Segment Start: Data to process
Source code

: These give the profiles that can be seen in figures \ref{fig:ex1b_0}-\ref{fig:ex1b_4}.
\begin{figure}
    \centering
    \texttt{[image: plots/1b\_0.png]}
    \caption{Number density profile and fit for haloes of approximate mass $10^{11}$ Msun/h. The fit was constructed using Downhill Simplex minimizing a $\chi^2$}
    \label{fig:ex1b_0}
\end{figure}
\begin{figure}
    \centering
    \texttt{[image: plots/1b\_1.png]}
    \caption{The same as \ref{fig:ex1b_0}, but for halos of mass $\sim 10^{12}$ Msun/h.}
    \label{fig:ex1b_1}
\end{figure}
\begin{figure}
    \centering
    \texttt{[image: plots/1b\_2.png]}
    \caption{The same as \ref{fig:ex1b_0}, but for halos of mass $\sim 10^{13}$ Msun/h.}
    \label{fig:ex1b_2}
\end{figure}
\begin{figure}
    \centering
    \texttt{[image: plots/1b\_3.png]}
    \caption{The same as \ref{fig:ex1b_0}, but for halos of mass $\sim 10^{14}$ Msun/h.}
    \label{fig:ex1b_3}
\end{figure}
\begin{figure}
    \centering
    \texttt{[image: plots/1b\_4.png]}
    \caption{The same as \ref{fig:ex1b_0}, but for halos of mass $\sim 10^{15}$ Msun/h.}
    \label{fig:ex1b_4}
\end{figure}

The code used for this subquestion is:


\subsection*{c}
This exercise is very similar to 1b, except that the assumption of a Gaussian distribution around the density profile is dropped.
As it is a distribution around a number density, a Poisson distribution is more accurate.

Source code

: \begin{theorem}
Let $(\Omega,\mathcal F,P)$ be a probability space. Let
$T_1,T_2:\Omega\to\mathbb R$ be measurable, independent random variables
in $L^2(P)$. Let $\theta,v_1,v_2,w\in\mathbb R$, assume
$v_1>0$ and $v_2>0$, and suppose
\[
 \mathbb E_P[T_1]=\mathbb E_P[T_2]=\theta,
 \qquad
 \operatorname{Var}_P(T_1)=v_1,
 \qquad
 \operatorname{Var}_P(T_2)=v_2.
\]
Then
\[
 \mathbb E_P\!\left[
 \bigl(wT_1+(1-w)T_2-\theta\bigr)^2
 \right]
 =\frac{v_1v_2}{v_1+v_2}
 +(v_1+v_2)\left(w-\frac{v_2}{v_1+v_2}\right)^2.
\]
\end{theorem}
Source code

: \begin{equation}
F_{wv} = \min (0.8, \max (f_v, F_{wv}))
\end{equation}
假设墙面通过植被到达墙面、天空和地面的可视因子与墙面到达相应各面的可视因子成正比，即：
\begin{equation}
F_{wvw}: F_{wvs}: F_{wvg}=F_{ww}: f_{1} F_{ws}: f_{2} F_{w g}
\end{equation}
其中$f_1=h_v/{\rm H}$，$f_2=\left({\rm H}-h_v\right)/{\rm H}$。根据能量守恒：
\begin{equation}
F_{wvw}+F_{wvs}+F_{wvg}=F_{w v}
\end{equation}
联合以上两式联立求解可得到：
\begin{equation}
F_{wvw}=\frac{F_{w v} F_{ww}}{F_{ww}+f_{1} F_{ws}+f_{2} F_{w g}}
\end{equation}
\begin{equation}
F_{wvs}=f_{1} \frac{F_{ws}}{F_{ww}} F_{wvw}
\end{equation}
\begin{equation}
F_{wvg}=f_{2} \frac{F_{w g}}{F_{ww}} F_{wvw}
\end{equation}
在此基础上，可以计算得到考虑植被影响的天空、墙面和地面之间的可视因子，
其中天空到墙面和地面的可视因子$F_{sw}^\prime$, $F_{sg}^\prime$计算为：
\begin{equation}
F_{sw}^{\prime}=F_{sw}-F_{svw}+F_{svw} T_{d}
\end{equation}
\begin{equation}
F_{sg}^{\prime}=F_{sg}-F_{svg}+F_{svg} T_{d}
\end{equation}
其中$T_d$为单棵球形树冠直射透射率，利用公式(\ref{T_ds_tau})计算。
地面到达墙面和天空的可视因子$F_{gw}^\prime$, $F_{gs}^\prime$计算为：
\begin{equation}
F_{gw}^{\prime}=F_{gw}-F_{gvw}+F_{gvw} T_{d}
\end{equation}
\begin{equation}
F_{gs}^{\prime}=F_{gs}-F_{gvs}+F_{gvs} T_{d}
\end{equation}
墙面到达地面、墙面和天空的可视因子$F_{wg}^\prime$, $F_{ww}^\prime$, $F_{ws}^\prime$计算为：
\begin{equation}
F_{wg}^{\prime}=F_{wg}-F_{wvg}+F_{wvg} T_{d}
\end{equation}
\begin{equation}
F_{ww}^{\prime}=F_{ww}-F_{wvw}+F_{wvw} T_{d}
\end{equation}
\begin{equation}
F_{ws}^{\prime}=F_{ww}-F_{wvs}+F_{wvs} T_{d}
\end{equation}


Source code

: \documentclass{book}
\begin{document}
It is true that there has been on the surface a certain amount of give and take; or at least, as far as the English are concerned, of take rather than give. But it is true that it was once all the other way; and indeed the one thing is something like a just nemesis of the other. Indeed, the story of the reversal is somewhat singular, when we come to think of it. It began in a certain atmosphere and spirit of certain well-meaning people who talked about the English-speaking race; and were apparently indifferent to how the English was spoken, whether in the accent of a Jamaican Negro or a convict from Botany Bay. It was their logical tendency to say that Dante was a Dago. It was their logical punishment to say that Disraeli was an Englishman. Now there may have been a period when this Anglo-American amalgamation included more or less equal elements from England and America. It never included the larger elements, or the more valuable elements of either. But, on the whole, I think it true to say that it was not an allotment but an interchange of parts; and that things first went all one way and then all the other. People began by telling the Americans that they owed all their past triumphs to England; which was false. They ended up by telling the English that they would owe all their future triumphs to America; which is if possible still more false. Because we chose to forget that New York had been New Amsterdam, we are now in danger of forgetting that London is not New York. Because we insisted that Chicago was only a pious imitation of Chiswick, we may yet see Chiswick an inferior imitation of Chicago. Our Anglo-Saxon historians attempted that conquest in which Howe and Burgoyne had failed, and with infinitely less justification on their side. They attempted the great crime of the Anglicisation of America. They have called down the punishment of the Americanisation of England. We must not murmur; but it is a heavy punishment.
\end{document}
Segment End: Data to process
(Activity): State only how many lines above contain "distribution".

(Expected answer): 2